Stored data entries:
----------
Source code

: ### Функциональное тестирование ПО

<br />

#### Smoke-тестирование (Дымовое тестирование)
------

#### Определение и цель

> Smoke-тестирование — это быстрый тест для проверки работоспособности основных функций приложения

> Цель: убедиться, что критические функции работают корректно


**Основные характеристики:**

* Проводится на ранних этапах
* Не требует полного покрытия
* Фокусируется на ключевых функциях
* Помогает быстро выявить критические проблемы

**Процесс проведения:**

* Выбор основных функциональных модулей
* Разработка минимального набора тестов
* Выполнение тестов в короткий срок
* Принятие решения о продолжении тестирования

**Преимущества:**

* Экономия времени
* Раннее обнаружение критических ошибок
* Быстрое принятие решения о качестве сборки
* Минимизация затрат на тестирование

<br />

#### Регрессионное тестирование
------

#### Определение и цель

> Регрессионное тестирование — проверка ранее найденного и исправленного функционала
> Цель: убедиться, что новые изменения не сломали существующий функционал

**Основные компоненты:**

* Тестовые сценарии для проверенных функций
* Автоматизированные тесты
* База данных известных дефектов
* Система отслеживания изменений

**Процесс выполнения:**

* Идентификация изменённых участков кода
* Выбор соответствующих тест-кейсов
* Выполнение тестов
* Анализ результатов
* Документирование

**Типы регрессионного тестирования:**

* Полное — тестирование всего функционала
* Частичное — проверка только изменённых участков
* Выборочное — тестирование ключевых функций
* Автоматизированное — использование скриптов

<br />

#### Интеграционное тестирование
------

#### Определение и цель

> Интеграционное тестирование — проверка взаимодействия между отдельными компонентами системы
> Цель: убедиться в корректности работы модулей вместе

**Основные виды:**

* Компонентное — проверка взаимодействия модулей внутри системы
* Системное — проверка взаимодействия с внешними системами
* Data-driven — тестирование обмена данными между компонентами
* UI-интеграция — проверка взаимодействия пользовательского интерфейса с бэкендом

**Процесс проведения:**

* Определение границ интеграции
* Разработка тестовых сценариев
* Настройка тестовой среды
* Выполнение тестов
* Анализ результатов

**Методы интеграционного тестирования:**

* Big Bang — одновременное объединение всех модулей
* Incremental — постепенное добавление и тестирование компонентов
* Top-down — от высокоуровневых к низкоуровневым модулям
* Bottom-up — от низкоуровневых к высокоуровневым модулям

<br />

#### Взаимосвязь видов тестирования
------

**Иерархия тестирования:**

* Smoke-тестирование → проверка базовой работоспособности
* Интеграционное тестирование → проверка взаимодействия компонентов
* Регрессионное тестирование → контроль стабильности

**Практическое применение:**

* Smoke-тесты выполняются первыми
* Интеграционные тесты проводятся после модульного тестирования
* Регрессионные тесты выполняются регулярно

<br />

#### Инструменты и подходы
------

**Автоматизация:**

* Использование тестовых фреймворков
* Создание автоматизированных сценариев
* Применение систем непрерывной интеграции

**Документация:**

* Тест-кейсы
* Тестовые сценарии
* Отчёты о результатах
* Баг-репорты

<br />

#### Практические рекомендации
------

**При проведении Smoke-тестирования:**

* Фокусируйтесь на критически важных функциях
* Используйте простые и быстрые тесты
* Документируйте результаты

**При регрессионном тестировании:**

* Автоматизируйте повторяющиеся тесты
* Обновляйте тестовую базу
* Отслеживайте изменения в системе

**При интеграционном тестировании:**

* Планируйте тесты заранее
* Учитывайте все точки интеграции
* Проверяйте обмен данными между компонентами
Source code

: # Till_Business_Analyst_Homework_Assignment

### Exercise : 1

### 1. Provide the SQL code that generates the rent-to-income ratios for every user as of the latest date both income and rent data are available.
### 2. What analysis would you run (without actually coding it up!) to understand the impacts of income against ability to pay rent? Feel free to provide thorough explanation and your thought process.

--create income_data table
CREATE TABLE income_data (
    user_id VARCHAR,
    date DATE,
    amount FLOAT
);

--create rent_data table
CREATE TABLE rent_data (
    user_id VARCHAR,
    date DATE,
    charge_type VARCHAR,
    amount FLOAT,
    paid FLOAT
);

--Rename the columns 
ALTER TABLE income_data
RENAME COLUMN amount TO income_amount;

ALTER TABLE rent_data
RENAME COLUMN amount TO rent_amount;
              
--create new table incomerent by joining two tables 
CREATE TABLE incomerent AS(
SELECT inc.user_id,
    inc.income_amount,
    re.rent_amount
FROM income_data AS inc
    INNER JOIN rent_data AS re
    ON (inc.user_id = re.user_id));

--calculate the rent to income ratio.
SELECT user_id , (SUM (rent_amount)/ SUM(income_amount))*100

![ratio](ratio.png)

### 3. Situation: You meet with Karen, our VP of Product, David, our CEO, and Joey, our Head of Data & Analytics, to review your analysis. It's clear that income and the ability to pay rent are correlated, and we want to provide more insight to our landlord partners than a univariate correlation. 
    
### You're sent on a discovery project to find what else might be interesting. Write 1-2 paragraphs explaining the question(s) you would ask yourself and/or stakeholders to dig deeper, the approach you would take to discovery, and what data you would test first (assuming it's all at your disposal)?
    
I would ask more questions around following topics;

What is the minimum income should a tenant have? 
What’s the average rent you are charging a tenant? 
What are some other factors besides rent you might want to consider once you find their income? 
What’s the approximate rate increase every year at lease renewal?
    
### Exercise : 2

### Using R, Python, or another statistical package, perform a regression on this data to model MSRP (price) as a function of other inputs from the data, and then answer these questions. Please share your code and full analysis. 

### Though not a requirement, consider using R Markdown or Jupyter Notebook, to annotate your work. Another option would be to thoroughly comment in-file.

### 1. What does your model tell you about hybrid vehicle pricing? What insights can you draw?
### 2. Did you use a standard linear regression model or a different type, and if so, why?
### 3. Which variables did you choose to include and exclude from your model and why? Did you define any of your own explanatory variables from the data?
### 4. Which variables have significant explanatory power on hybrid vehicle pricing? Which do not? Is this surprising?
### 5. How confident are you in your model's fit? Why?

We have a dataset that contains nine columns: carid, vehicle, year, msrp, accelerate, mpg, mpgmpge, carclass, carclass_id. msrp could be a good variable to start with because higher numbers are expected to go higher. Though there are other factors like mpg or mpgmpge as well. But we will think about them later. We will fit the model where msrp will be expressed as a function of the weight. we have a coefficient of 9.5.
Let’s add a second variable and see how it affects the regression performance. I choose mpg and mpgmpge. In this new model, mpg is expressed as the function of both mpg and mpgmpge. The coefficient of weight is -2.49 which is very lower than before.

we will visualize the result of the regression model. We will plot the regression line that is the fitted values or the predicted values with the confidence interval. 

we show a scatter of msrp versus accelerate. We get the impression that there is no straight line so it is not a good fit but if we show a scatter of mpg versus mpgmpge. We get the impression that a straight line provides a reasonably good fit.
----------
WHAT TO DO: Output all of the data again. Match it exactly.

THE COMPLETED TASK:
Source code

: ### Функциональное тестирование ПО

<br />

#### Smoke-тестирование (Дымовое тестирование)
------

#### Определение и цель

> Smoke-тестирование — это быстрый тест для проверки работоспособности основных функций приложения

> Цель: убедиться, что критические функции работают корректно


**Основные характеристики:**

* Проводится на ранних этапах
* Не требует полного покрытия
* Фокусируется на ключевых функциях
* Помогает быстро выявить критические проблемы

**Процесс проведения:**

* Выбор основных функциональных модулей
* Разработка минимального набора тестов
* Выполнение тестов в короткий срок
* Принятие решения о продолжении тестирования

**Преимущества:**

* Экономия времени
* Раннее обнаружение критических ошибок
* Быстрое принятие решения о качестве сборки
* Минимизация затрат на тестирование

<br />

#### Регрессионное тестирование
------

#### Определение и цель

> Регрессионное тестирование — проверка ранее найденного и исправленного функционала
> Цель: убедиться, что новые изменения не сломали существующий функционал

**Основные компоненты:**

* Тестовые сценарии для проверенных функций
* Автоматизированные тесты
* База данных известных дефектов
* Система отслеживания изменений

**Процесс выполнения:**

* Идентификация изменённых участков кода
* Выбор соответствующих тест-кейсов
* Выполнение тестов
* Анализ результатов
* Документирование

**Типы регрессионного тестирования:**

* Полное — тестирование всего функционала
* Частичное — проверка только изменённых участков
* Выборочное — тестирование ключевых функций
* Автоматизированное — использование скриптов

<br />

#### Интеграционное тестирование
------

#### Определение и цель

> Интеграционное тестирование — проверка взаимодействия между отдельными компонентами системы
> Цель: убедиться в корректности работы модулей вместе

**Основные виды:**

* Компонентное — проверка взаимодействия модулей внутри системы
* Системное — проверка взаимодействия с внешними системами
* Data-driven — тестирование обмена данными между компонентами
* UI-интеграция — проверка взаимодействия пользовательского интерфейса с бэкендом

**Процесс проведения:**

* Определение границ интеграции
* Разработка тестовых сценариев
* Настройка тестовой среды
* Выполнение тестов
* Анализ результатов

**Методы интеграционного тестирования:**

* Big Bang — одновременное объединение всех модулей
* Incremental — постепенное добавление и тестирование компонентов
* Top-down — от высокоуровневых к низкоуровневым модулям
* Bottom-up — от низкоуровневых к высокоуровневым модулям

<br />

#### Взаимосвязь видов тестирования
------

**Иерархия тестирования:**

* Smoke-тестирование → проверка базовой работоспособности
* Интеграционное тестирование → проверка взаимодействия компонентов
* Регрессионное тестирование → контроль стабильности

**Практическое применение:**

* Smoke-тесты выполняются первыми
* Интеграционные тесты проводятся после модульного тестирования
* Регрессионные тесты выполняются регулярно

<br />

#### Инструменты и подходы
------

**Автоматизация:**

* Использование тестовых фреймворков
* Создание автоматизированных сценариев
* Применение систем непрерывной интеграции

**Документация:**

* Тест-кейсы
* Тестовые сценарии
* Отчёты о результатах
* Баг-репорты

<br />

#### Практические рекомендации
------

**При проведении Smoke-тестирования:**

* Фокусируйтесь на критически важных функциях
* Используйте простые и быстрые тесты
* Документируйте результаты

**При регрессионном тестировании:**

* Автоматизируйте повторяющиеся тесты
* Обновляйте тестовую базу
* Отслеживайте изменения в системе

**При интеграционном тестировании:**

* Планируйте тесты заранее
* Учитывайте все точки интеграции
* Проверяйте обмен данными между компонентами
Source code

: # Till_Business_Analyst_Homework_Assignment

### Exercise : 1

### 1. Provide the SQL code that generates the rent-to-income ratios for every user as of the latest date both income and rent data are available.
### 2. What analysis would you run (without actually coding it up!) to understand the impacts of income against ability to pay rent? Feel free to provide thorough explanation and your thought process.

--create income_data table
CREATE TABLE income_data (
    user_id VARCHAR,
    date DATE,
    amount FLOAT
);

--create rent_data table
CREATE TABLE rent_data (
    user_id VARCHAR,
    date DATE,
    charge_type VARCHAR,
    amount FLOAT,
    paid FLOAT
);

--Rename the columns 
ALTER TABLE income_data
RENAME COLUMN amount TO income_amount;

ALTER TABLE rent_data
RENAME COLUMN amount TO rent_amount;
              
--create new table incomerent by joining two tables 
CREATE TABLE incomerent AS(
SELECT inc.user_id,
    inc.income_amount,
    re.rent_amount
FROM income_data AS inc
    INNER JOIN rent_data AS re
    ON (inc.user_id = re.user_id));

--calculate the rent to income ratio.
SELECT user_id , (SUM (rent_amount)/ SUM(income_amount))*100

![ratio](ratio.png)

### 3. Situation: You meet with Karen, our VP of Product, David, our CEO, and Joey, our Head of Data & Analytics, to review your analysis. It's clear that income and the ability to pay rent are correlated, and we want to provide more insight to our landlord partners than a univariate correlation. 
    
### You're sent on a discovery project to find what else might be interesting. Write 1-2 paragraphs explaining the question(s) you would ask yourself and/or stakeholders to dig deeper, the approach you would take to discovery, and what data you would test first (assuming it's all at your disposal)?
    
I would ask more questions around following topics;

What is the minimum income should a tenant have? 
What’s the average rent you are charging a tenant? 
What are some other factors besides rent you might want to consider once you find their income? 
What’s the approximate rate increase every year at lease renewal?
    
### Exercise : 2

### Using R, Python, or another statistical package, perform a regression on this data to model MSRP (price) as a function of other inputs from the data, and then answer these questions. Please share your code and full analysis. 

### Though not a requirement, consider using R Markdown or Jupyter Notebook, to annotate your work. Another option would be to thoroughly comment in-file.

### 1. What does your model tell you about hybrid vehicle pricing? What insights can you draw?
### 2. Did you use a standard linear regression model or a different type, and if so, why?
### 3. Which variables did you choose to include and exclude from your model and why? Did you define any of your own explanatory variables from the data?
### 4. Which variables have significant explanatory power on hybrid vehicle pricing? Which do not? Is this surprising?
### 5. How confident are you in your model's fit? Why?

We have a dataset that contains nine columns: carid, vehicle, year, msrp, accelerate, mpg, mpgmpge, carclass, carclass_id. msrp could be a good variable to start with because higher numbers are expected to go higher. Though there are other factors like mpg or mpgmpge as well. But we will think about them later. We will fit the model where msrp will be expressed as a function of the weight. we have a coefficient of 9.5.
Let’s add a second variable and see how it affects the regression performance. I choose mpg and mpgmpge. In this new model, mpg is expressed as the function of both mpg and mpgmpge. The coefficient of weight is -2.49 which is very lower than before.

we will visualize the result of the regression model. We will plot the regression line that is the fitted values or the predicted values with the confidence interval. 

we show a scatter of msrp versus accelerate. We get the impression that there is no straight line so it is not a good fit but if we show a scatter of mpg versus mpgmpge. We get the impression that a straight line provides a reasonably good fit.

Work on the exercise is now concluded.